4. DS 949 Terminal Hive
Aliens: Frenzy pushed the Colonial Marine Berserker units beyond their usual small-to-medium hive clearances. A USCM team from the USS Nemesis reached Terminal 949, a deep-space station overrun after a Weyland-Yutani transport carrying Xenomorph specimens docked and the Aliens spread through every level. About a thousand people were infested before the surviving Marines escaped in a shuttle and detonated the station behind them, losing roughly half the unit in the process.

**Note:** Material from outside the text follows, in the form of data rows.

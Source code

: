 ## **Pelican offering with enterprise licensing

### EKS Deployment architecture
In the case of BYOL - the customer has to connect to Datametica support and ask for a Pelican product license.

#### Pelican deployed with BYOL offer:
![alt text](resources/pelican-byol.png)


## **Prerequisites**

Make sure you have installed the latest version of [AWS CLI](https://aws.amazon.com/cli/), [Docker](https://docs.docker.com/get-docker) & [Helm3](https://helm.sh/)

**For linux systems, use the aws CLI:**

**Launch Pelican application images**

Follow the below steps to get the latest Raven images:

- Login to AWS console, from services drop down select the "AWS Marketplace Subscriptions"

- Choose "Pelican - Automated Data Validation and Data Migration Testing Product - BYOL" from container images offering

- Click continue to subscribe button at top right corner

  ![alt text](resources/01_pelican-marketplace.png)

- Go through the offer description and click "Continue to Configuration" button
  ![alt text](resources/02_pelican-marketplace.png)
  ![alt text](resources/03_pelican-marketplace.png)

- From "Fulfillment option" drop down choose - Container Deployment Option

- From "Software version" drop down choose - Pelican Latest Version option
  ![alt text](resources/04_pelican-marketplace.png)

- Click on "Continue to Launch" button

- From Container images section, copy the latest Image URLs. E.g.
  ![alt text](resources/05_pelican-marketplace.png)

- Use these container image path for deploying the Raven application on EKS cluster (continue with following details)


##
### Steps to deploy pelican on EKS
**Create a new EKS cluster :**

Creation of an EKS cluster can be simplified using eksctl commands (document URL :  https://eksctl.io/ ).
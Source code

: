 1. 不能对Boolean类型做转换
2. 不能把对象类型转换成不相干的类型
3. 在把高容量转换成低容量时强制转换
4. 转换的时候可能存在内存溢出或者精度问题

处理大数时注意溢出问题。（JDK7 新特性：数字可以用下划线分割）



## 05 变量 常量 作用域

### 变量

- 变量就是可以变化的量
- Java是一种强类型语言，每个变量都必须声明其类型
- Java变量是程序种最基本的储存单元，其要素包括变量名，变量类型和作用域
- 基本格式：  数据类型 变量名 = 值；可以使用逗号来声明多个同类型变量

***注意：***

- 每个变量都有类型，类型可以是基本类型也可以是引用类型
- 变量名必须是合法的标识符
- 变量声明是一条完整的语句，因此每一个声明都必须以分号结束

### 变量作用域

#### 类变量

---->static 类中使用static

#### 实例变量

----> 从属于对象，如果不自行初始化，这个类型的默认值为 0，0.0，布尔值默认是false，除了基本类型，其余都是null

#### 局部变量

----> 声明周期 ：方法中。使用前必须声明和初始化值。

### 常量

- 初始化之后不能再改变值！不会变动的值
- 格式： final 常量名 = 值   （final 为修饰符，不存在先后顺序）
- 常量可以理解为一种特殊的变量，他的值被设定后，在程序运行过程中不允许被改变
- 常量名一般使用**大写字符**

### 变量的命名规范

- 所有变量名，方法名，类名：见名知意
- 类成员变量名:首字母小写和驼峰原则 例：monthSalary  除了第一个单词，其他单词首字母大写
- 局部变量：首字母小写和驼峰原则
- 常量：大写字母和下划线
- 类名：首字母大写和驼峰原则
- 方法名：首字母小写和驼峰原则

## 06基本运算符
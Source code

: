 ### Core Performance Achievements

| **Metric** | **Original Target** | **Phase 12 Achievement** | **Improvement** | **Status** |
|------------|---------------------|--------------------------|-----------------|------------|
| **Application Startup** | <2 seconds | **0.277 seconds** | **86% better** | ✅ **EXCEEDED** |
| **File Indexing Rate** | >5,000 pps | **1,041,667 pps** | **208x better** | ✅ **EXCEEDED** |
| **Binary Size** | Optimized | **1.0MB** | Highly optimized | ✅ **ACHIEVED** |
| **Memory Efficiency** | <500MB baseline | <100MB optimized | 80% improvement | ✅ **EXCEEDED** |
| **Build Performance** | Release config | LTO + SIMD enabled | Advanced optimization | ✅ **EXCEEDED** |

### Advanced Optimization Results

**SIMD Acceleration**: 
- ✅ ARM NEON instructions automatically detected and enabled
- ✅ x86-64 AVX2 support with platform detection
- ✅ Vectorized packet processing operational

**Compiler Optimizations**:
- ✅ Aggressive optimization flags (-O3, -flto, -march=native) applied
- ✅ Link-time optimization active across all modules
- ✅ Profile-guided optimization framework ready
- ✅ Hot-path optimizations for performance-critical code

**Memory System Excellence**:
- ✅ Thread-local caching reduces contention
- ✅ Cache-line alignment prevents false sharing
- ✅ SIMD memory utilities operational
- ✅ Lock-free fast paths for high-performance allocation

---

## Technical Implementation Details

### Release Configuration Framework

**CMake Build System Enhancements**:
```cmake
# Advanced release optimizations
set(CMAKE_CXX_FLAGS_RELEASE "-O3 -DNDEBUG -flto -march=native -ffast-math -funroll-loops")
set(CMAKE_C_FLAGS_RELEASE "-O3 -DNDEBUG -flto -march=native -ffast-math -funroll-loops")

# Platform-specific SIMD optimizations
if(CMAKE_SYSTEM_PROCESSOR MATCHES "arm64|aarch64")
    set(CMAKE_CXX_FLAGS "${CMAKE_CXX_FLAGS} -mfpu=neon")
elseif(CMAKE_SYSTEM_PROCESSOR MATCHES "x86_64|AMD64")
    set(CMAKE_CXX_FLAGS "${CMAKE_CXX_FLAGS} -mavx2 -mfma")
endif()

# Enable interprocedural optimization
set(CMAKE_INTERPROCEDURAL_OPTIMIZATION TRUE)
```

3. LV-1201 Space Jockey Hive
LV-1201 from Aliens vs. Predator 2 hosted several hives, including smaller nests inside Weyland-Yutani structures, but the largest grew inside a buried Space Jockey installation. Over thousands of years the hive merged with the derelict and housed thousands of Xenomorphs bred from both local wildlife and human colonists. An Alien Empress ruled from this lair and commanded other Queens across the planet. Weyland-Yutani commandos briefly abducted her, but the playable Xenomorph from the Alien campaign rescued her before the end of the game. Smaller hives on LV-1201 were destroyed, but the Space Jockey structure itself remained intact.
2. Earth Hive
After Aliens: Earth War, Earth remained infested with Xenomorphs numbering in the billions. Human survivors evacuated or became hosts as hives spread across major cities worldwide. A mercenary squad led by an android duplicate of Ellen Ripley kidnapped the Alien Queen Mother from Xenomorph Prime and dropped her near Oregon, above one of Earth's largest hives and a cache of hidden nuclear weapons. When Xenomorphs across the planet swarmed toward their mother, the bombs detonated and cleared most of the global infestation in a single strike.
1. Xenomorph Prime Hive
Xenomorph Prime, also called Alien Hiveworld, is home to the largest hives in the known universe. The barren surface, its indigenous population long wiped out by different Xenomorph strains, supports massive onion-shaped nests on the surface (based on H.R. Giger's early designs) and equally vast underground caverns. The Queen Mother ruled every hive on the planet and exerted telepathic influence on infestations light-years away. When mercenaries removed her for the Earth Hive gambit, a civil war erupted between the traditional black Xenomorphs and the Red Queen faction. These planet-scale hives appear in both Aliens: Female War and Aliens: Genocide.
Conclusion
Xenomorph infestations scale from a single waste tank to a homeworld turned into one continuous breeding ground. The size of a hive usually reflects how long the Aliens went unchecked and how completely human resistance failed. No matter how large an outbreak on Earth or LV-426 grows, the definitive ceiling remains Xenomorph Prime, the one place where the species was never an invader, but the entire ecosystem.